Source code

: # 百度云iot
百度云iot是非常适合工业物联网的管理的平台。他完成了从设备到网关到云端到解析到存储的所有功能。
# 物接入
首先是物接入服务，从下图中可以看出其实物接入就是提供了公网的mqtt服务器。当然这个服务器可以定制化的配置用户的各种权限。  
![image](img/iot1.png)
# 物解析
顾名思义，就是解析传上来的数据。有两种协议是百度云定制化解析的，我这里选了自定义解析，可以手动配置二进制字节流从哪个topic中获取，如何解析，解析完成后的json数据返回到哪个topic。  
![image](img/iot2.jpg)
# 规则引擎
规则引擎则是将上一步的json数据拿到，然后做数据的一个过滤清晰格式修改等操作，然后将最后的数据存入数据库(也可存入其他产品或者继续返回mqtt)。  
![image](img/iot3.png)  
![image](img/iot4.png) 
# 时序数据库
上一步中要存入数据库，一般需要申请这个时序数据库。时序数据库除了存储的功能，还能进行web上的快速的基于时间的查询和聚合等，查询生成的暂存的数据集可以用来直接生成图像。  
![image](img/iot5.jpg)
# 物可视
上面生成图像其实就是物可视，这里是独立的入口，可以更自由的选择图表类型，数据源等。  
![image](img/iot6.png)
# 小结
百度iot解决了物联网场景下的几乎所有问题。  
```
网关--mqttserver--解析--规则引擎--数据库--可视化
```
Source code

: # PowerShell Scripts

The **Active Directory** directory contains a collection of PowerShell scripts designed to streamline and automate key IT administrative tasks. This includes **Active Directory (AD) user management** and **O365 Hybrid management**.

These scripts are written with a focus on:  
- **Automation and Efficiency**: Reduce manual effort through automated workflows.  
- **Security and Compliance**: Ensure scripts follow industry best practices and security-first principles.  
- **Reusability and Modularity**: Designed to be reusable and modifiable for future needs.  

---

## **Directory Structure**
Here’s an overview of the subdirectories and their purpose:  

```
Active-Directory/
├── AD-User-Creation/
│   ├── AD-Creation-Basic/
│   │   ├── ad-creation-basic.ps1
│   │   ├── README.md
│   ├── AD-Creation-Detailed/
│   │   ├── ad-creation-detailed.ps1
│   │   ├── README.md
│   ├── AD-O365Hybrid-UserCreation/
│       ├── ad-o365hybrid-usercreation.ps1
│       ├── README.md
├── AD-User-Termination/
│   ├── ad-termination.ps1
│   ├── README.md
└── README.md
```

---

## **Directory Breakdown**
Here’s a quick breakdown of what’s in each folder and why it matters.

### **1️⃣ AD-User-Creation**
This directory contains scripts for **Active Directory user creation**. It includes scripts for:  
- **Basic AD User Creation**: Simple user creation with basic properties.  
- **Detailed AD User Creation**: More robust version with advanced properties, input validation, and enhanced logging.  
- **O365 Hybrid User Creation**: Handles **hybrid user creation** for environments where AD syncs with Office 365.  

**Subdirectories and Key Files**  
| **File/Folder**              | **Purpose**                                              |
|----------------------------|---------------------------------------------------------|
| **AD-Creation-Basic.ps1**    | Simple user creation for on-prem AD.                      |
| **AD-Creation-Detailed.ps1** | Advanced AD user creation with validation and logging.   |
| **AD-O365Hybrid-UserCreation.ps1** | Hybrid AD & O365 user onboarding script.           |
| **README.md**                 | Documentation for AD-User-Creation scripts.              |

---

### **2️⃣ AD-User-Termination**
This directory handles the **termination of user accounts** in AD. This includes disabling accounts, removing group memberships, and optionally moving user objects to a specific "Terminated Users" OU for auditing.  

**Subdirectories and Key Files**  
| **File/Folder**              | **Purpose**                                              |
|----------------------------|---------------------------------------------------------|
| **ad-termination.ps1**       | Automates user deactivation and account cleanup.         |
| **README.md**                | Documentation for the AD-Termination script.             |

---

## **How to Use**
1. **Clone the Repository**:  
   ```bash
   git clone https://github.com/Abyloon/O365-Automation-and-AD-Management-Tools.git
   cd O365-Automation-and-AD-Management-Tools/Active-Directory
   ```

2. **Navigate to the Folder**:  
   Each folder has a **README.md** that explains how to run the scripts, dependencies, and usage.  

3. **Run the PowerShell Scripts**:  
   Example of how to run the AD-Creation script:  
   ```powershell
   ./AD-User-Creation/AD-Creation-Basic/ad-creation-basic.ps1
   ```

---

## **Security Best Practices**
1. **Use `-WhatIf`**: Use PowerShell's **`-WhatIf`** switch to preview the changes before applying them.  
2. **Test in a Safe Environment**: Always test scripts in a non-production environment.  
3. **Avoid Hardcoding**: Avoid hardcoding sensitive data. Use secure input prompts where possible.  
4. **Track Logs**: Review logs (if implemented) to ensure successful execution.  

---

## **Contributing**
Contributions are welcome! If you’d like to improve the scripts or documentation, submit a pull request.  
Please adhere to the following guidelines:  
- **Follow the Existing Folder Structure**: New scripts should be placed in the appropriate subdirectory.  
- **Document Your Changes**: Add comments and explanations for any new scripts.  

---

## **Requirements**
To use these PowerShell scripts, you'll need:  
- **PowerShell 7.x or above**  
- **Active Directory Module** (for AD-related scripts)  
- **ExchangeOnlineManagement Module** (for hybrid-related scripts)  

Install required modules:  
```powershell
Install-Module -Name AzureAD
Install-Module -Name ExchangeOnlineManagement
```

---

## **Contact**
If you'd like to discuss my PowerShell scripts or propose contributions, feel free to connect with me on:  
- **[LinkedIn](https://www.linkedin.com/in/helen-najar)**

------

TASK REQUIREMENTS:
Lines from the start of the records through the one containing "This directory contains" are what should be retyped, exactly and in full, both ends included.

TASK OUTPUT:
Source code

: # 百度云iot
百度云iot是非常适合工业物联网的管理的平台。他完成了从设备到网关到云端到解析到存储的所有功能。
# 物接入
首先是物接入服务，从下图中可以看出其实物接入就是提供了公网的mqtt服务器。当然这个服务器可以定制化的配置用户的各种权限。  
![image](img/iot1.png)
# 物解析
顾名思义，就是解析传上来的数据。有两种协议是百度云定制化解析的，我这里选了自定义解析，可以手动配置二进制字节流从哪个topic中获取，如何解析，解析完成后的json数据返回到哪个topic。  
![image](img/iot2.jpg)
# 规则引擎
规则引擎则是将上一步的json数据拿到，然后做数据的一个过滤清晰格式修改等操作，然后将最后的数据存入数据库(也可存入其他产品或者继续返回mqtt)。  
![image](img/iot3.png)  
![image](img/iot4.png) 
# 时序数据库
上一步中要存入数据库，一般需要申请这个时序数据库。时序数据库除了存储的功能，还能进行web上的快速的基于时间的查询和聚合等，查询生成的暂存的数据集可以用来直接生成图像。  
![image](img/iot5.jpg)
# 物可视
上面生成图像其实就是物可视，这里是独立的入口，可以更自由的选择图表类型，数据源等。  
![image](img/iot6.png)
# 小结
百度iot解决了物联网场景下的几乎所有问题。  
```
网关--mqttserver--解析--规则引擎--数据库--可视化
```
Source code

: # PowerShell Scripts

The **Active Directory** directory contains a collection of PowerShell scripts designed to streamline and automate key IT administrative tasks. This includes **Active Directory (AD) user management** and **O365 Hybrid management**.

These scripts are written with a focus on:  
- **Automation and Efficiency**: Reduce manual effort through automated workflows.  
- **Security and Compliance**: Ensure scripts follow industry best practices and security-first principles.  
- **Reusability and Modularity**: Designed to be reusable and modifiable for future needs.  

---

## **Directory Structure**
Here’s an overview of the subdirectories and their purpose:  

```
Active-Directory/
├── AD-User-Creation/
│   ├── AD-Creation-Basic/
│   │   ├── ad-creation-basic.ps1
│   │   ├── README.md
│   ├── AD-Creation-Detailed/
│   │   ├── ad-creation-detailed.ps1
│   │   ├── README.md
│   ├── AD-O365Hybrid-UserCreation/
│       ├── ad-o365hybrid-usercreation.ps1
│       ├── README.md
├── AD-User-Termination/
│   ├── ad-termination.ps1
│   ├── README.md
└── README.md
```

---

## **Directory Breakdown**
Here’s a quick breakdown of what’s in each folder and why it matters.

### **1️⃣ AD-User-Creation**
This directory contains scripts for **Active Directory user creation**. It includes scripts for:  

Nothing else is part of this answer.